EXERCISE REQUIREMENTS — From the line containing "Play with a bot" to the line containing "TECH STACK: PERN" in the entries below, reproduce every line exactly, ends included. Nothing else belongs in the copy, and no pictures.
****************************************
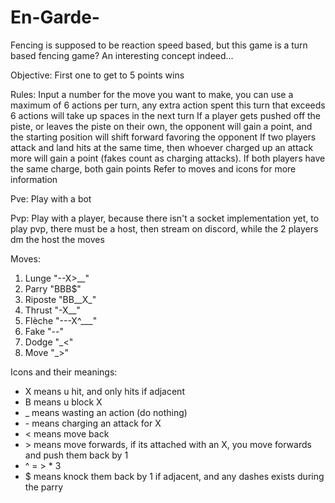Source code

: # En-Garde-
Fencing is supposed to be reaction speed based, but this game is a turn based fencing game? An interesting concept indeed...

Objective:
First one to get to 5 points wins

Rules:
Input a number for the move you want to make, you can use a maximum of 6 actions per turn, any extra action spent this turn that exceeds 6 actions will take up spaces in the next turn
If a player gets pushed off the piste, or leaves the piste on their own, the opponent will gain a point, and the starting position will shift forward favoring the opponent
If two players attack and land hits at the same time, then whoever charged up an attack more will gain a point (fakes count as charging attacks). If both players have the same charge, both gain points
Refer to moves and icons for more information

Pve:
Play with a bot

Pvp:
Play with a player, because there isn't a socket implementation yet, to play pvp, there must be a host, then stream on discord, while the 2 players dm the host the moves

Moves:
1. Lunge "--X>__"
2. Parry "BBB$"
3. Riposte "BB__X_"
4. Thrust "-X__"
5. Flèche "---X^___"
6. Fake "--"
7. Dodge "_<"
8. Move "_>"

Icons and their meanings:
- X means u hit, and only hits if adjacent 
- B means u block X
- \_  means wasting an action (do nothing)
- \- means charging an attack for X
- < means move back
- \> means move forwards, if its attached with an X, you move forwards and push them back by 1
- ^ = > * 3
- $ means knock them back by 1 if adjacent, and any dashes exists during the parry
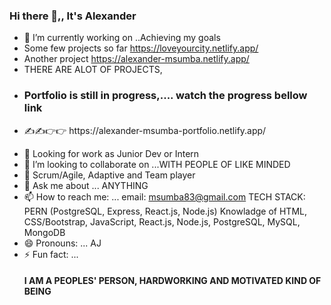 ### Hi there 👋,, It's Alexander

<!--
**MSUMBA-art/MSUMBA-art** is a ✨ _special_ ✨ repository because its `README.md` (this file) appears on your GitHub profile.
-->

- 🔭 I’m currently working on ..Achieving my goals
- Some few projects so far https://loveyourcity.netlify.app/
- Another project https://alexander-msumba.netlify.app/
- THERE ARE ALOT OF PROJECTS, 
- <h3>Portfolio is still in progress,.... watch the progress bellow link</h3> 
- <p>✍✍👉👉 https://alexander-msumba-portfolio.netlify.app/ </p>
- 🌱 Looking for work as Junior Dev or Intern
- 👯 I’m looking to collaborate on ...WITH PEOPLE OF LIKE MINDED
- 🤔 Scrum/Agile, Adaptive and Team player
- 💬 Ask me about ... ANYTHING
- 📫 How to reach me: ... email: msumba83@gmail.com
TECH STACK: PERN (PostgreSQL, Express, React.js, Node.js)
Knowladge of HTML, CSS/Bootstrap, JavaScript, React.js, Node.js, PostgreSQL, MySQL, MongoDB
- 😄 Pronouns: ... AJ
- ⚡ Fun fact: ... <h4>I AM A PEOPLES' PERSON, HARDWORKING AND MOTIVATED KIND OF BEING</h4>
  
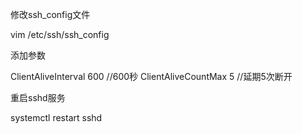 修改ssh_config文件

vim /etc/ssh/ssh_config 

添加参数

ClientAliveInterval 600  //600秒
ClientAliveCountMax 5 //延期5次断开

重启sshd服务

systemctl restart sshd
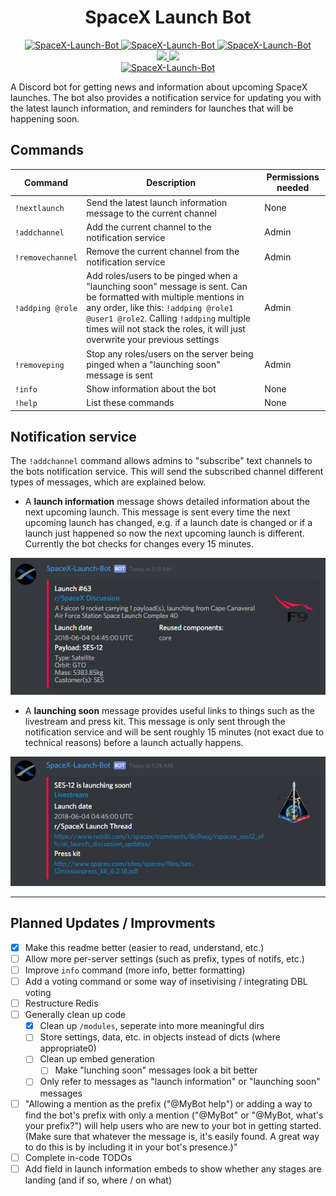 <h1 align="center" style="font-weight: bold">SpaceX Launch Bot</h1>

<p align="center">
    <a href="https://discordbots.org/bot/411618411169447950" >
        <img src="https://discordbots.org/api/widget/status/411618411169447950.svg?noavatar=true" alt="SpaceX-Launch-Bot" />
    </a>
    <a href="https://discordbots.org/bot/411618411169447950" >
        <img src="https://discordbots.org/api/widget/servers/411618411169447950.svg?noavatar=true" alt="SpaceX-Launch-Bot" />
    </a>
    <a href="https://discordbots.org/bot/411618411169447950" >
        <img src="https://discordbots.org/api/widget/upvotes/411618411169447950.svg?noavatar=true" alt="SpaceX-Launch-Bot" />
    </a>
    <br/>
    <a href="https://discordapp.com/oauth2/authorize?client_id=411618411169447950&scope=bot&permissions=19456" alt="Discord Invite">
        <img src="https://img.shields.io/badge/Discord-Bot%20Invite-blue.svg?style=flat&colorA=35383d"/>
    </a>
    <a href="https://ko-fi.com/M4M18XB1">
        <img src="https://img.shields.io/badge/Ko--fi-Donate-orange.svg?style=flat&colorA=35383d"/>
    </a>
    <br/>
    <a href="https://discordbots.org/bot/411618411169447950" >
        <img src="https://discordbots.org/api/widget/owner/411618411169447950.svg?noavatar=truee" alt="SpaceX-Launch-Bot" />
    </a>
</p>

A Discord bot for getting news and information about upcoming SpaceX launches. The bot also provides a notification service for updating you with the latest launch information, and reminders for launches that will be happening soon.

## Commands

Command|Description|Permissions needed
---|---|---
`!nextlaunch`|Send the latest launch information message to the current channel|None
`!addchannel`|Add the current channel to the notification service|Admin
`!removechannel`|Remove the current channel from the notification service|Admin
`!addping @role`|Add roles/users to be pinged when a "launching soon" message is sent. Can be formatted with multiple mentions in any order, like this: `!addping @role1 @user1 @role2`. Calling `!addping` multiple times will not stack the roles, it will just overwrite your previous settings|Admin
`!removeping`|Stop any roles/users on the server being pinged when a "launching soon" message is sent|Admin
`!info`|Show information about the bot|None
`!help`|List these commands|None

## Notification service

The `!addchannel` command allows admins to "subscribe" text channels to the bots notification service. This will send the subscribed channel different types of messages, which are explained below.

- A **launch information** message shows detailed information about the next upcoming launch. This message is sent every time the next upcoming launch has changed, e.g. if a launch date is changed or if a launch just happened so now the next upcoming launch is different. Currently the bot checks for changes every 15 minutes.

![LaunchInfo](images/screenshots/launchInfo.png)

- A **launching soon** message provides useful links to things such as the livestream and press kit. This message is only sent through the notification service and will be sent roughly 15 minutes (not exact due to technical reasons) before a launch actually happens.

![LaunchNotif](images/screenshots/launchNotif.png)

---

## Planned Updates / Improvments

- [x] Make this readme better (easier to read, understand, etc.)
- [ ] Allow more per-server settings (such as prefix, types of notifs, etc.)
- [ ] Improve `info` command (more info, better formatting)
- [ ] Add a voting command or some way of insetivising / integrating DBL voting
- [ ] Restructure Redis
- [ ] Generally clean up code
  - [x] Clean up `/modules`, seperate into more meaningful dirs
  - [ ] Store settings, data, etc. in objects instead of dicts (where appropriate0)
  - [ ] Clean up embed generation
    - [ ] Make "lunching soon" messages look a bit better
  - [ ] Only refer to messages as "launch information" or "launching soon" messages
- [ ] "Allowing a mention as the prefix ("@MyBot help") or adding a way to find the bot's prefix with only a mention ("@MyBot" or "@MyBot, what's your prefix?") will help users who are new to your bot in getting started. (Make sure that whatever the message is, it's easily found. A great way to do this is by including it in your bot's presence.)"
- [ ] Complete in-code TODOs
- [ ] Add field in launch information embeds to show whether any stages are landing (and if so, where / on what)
****************************************
ANSWER AREA —
Play with a bot

Pvp:
Play with a player, because there isn't a socket implementation yet, to play pvp, there must be a host, then stream on discord, while the 2 players dm the host the moves

Moves:
1. Lunge "--X>__"
2. Parry "BBB$"
3. Riposte "BB__X_"
4. Thrust "-X__"
5. Flèche "---X^___"
6. Fake "--"
7. Dodge "_<"
8. Move "_>"

Icons and their meanings:
- X means u hit, and only hits if adjacent 
- B means u block X
- \_  means wasting an action (do nothing)
- \- means charging an attack for X
- < means move back
- \> means move forwards, if its attached with an X, you move forwards and push them back by 1
- ^ = > * 3
- $ means knock them back by 1 if adjacent, and any dashes exists during the parry
 ### Hi there 👋,, It's Alexander

<!--
**MSUMBA-art/MSUMBA-art** is a ✨ _special_ ✨ repository because its `README.md` (this file) appears on your GitHub profile.
-->

- 🔭 I’m currently working on ..Achieving my goals
- Some few projects so far https://loveyourcity.netlify.app/
- Another project https://alexander-msumba.netlify.app/
- THERE ARE ALOT OF PROJECTS, 
- <h3>Portfolio is still in progress,.... watch the progress bellow link</h3> 
- <p>✍✍👉👉 https://alexander-msumba-portfolio.netlify.app/ </p>
- 🌱 Looking for work as Junior Dev or Intern
- 👯 I’m looking to collaborate on ...WITH PEOPLE OF LIKE MINDED
- 🤔 Scrum/Agile, Adaptive and Team player
- 💬 Ask me about ... ANYTHING
- 📫 How to reach me: ... email: msumba83@gmail.com
TECH STACK: PERN (PostgreSQL, Express, React.js, Node.js)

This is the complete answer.